Seulement maintenant, ça ne passe plus. Le Rubicon a été traversé, et la police ne peut nous faire revenir en arrière ainsi.

Chère police de Laval, si vous insistez pour dénigrer cette culture que je croyais maintenant acceptée comme faisant partie intégrante de l’identité culturelle québécoise, je continuerai à la défendre comme telle, bec et ongles, parce que c’est par des actions comme les vôtres que le tissu social souffre – et non pas à cause de chansons.

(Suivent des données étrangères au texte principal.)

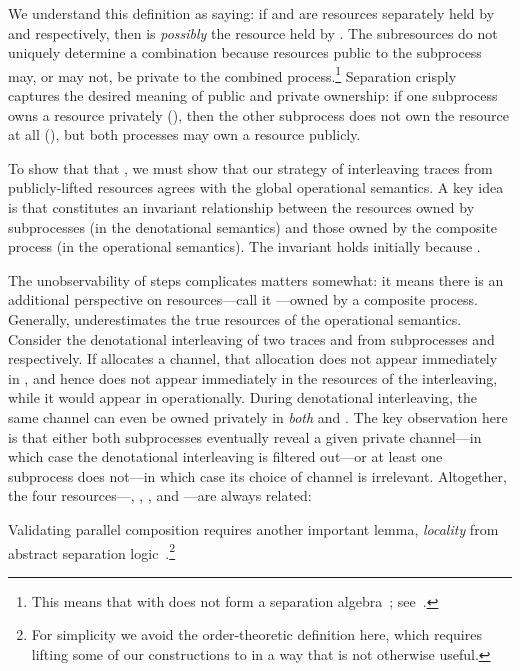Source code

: \documentclass{entcs}
\begin{document}
We understand this definition as saying: if  and 
are resources separately held by  and  respectively, then
 is \emph{possibly} the resource held by .  The
subresources  do not uniquely determine a combination
 because resources public to the subprocess may, or may not,
be private to the combined process.\footnote{
  This means that  with  does not form a separation 
  algebra~\cite{Calcagno2007}; see~.
}
Separation crisply captures the desired meaning of public and private
ownership: if one subprocess owns a resource privately (), then the other subprocess does not own the resource at all (), but both processes may own a resource
publicly.




To show that that \parallel, we must show that our strategy of interleaving traces from
publicly-lifted resources agrees with the global operational
semantics.  A key idea is that  constitutes an invariant relationship between the resources
owned by subprocesses (in the denotational semantics) and those owned
by the composite process (in the operational semantics).  The
invariant holds initially because .



The unobservability of  steps complicates matters somewhat: it
means there is an additional perspective on resources---call it
---owned by a composite process.  Generally,
 underestimates the true resources  of the
operational semantics.  Consider the denotational interleaving of two
traces  and  from subprocesses  and  respectively.
If  allocates a channel, that allocation does not appear
immediately in , and hence does not appear immediately in the
resources  of the interleaving, while it would
appear in  operationally.  During denotational interleaving,
the same channel can even be owned privately in \emph{both} 
and .  The key observation here is that either both
subprocesses eventually reveal a given private channel---in which case
the denotational interleaving is filtered out---or at least one
subprocess does not---in which case its choice of channel is
irrelevant.  Altogether, the four resources---,
, , and ---are always
related: 












Validating parallel composition requires another important lemma,
\emph{locality} from abstract separation
logic~\cite{Calcagno2007}.\footnote{ For simplicity we avoid the
  order-theoretic definition here, which requires lifting some of our
  constructions to  in a way that is not otherwise useful.
}
\end{document}
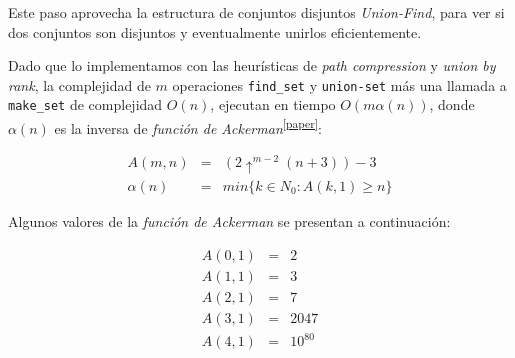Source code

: 

Este paso aprovecha la estructura de conjuntos disjuntos \textit{Union-Find}, para ver si dos conjuntos son disjuntos y eventualmente unirlos eficientemente. 

Dado que lo implementamos con las heur\'isticas de \textit{path compression} y \textit{union by rank}, la complejidad de $m$ operaciones \texttt{find_set} y \texttt{union-set} m\'as una llamada a \texttt{make_set} de complejidad $O(n)$, ejecutan en tiempo $O(m\alpha(n))$, donde $\alpha(n)$ es la inversa de\emph{ funci\'on de Ackerman}\textsuperscript{\ref{paper}}:

\begin{equation*}
\begin{array}{lll}
A(m,n) & = & (2\uparrow^{m-2}(n+3))-3 \\
\alpha(n) & = & min\{k \in N_0 : A(k,1) \geq n\}
\end{array}
\end{equation*}

\newpage

	Algunos valores de la \emph{funci\'on de Ackerman} se presentan a continuaci\'on:

\begin{equation*}
\begin{array}{lll}
A(0,1) & = & 2 \\
A(1,1) & = & 3 \\
A(2,1) & = & 7 \\
A(3,1) & = & 2047 \\
A(4,1) & = & 10^{80}
\end{array}
\end{equation*}

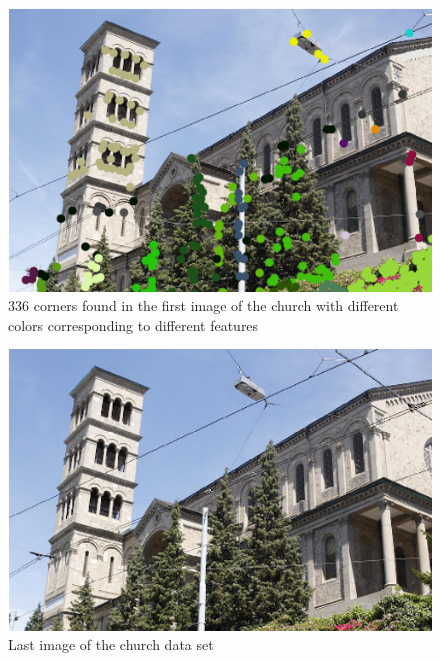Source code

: \begin{figure}[h!]
\centering
\includegraphics[width=1\textwidth]{./Diagrams/first_frame_church_points.png}
\caption{336 corners found in the first image of the church with different colors corresponding to different features}
\label{fig:first_frame_church_points}
\end{figure}

\begin{figure}[h!]
\centering
\includegraphics[width=1 \textwidth]{./Diagrams/last_frame_church.png}
\caption{Last image of the church data set}
\label{fig:last_frame_church}
\end{figure}

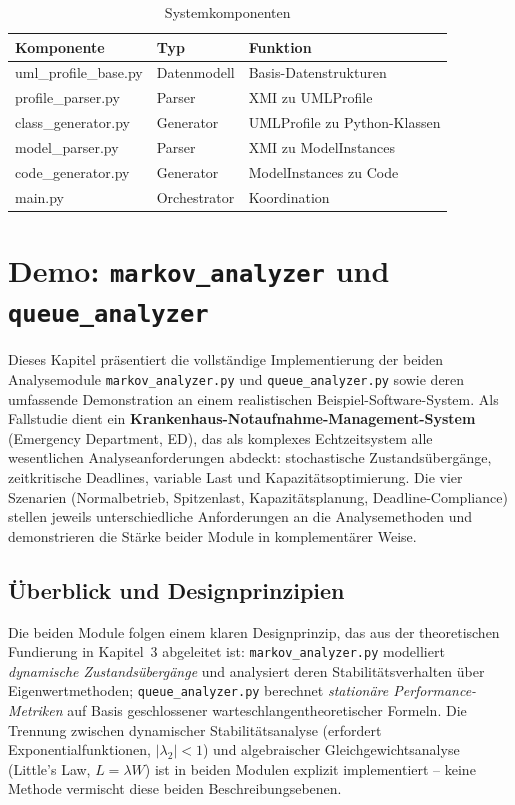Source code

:﻿\documentclass[a4paper,12pt]{scrreprt}
\theoremstyle{definition}
\begin{document}
\begin{table}[h]
	\centering
	\begin{tabular}{@{}llp{5cm}@{}}
		\toprule
		\textbf{Komponente} & \textbf{Typ} & \textbf{Funktion} \\
		\midrule
		uml\_profile\_base.py & Datenmodell & Basis-Datenstrukturen \\
		profile\_parser.py & Parser & XMI zu UMLProfile \\
		class\_generator.py & Generator & UMLProfile zu Python-Klassen \\
		model\_parser.py & Parser & XMI zu ModelInstances \\
		code\_generator.py & Generator & ModelInstances zu Code \\
		main.py & Orchestrator & Koordination \\
		\bottomrule
	\end{tabular}
	\caption{Systemkomponenten}
	\label{tab:components}
\end{table}


\section{Demo: \texttt{markov\_analyzer} und \texttt{queue\_analyzer}}
\label{sec:demo}

Dieses Kapitel präsentiert die vollständige Implementierung der beiden
Analysemodule \texttt{markov\_analyzer.py} und \texttt{queue\_analyzer.py}
sowie deren umfassende Demonstration an einem realistischen Beispiel-Software-System.
Als Fallstudie dient ein \textbf{Krankenhaus-Notaufnahme-Management-System}
(Emergency Department, ED), das als komplexes Echtzeitsystem alle wesentlichen
Analyseanforderungen abdeckt: stochastische Zustandsübergänge, zeitkritische
Deadlines, variable Last und Kapazitätsoptimierung. Die vier Szenarien
(Normalbetrieb, Spitzenlast, Kapazitätsplanung, Deadline-Compliance) stellen
jeweils unterschiedliche Anforderungen an die Analysemethoden und demonstrieren
die Stärke beider Module in komplementärer Weise.

\subsection{Überblick und Designprinzipien}

Die beiden Module folgen einem klaren Designprinzip, das aus der
theoretischen Fundierung in Kapitel~3 abgeleitet ist:
\texttt{markov\_analyzer.py} modelliert \emph{dynamische Zustandsübergänge}
und analysiert deren Stabilitätsverhalten über Eigenwertmethoden;
\texttt{queue\_analy\newline zer.py} berechnet \emph{stationäre Performance-Metriken}
auf Basis geschlossener warteschlangentheoretischer Formeln.
Die Trennung zwischen dynamischer Stabilitätsanalyse
(erfordert Exponentialfunktionen, $|\lambda_2| < 1$) und algebraischer
Gleichgewichtsanalyse (Little's Law, $L = \lambda W$) ist in beiden Modulen
explizit implementiert -- keine Methode vermischt diese beiden Beschreibungsebenen.
\end{document}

Chers policiers, vous venez de brûler des livres, et j’espère que mes amis à droite du spectre politique, qui n’ont pas tardé à mordre à pleines dents sur l’os que leur a lancé cette « gardienne du savoir autochtone » patentée la semaine dernière, le verront. C’est la même chose : de la culture bêtement bannie au lieu d’entrer en dialogue avec elle, ce qui ne fait que jeter de l’huile sur le feu de la polarisation sociale.

J’écoute souvent du Pop Smoke. C’est un rappeur aux paroles extrêmement violentes, tué il y a un an et demi par des rivaux. J’écoute aussi souvent du Joni Mitchell et du Glenn Gould. J’ai 41 ans, je suis blanc, et j’enseigne la philosophie. C’est comme ça, et je ne suis pas le seul. Le hip-hop n’est plus cette affaire de jeunes facilement discrédités que ça a déjà été, c’est l’affaire des parents de mes étudiants aussi, dont l’un a nommé son fils Rakim, dans une de mes classes il y a quelques années, en l’honneur du grand et stoïque rappeur.

Quand j’ai sorti ce livre, on ne m’a pas parlé de ce rappeur-là en entrevue, par contre. On voulait parler de Tupac, mort sous les balles il y a exactement 25 ans, et tranquillement ça a commencé à me déranger.

Disons-le, répétons-le, il y a tout ça dans le rap : le stoïcisme et le machiavélisme, l’hédonisme et l’ascèse, l’art de la guerre et la paix de l’âme. Vouloir ne garder que le rap « gentil » et exclure celui qui parle d’armes à feu est impossible, à moins de vouloir bannir YouTube dans son ensemble.

Ces dernières années, les programmateurs de plusieurs festivals québécois ont compris que leur pertinence et leur pérennité passaient par ce constat, mais il semblerait qu’il faille expliquer les choses à la police, ce qui n’est pas une première dans l’histoire du rap. Alors voici : vous n’avez aucune autorité sur la culture, à moins que celle-ci commette un crime. Et on ne trouvera aucun texte de chanson d’aucun artiste à la programmation LVL UP qui commet un crime.

Quand j’écoute Pop Smoke, ces jours-ci, je me pose cette question : qu’est-ce que je ferai, quand mon fils écoutera de la musique comme ça, un jour ? Et je me réponds : nous discuterons. De la limite entre la glorification de la violence et le simple reflet du monde dans les paroles, et des liens entre un artiste et son œuvre dans une optique de responsabilité sociale. C’est une discussion pour les pères, les fils, les mères et les filles. Pour les professeurs et les étudiants, et surtout pour les étudiants entre eux. Mais pas pour vous. S’il vous plaît, tassez-vous du chemin des festivals, restez de l’autre côté de la clôture, à côté du détecteur de métal, et faites pression sur les gouvernements pour un meilleur contrôle des armes à feu, au lieu de blâmer la musique pour la mort qui prolifère.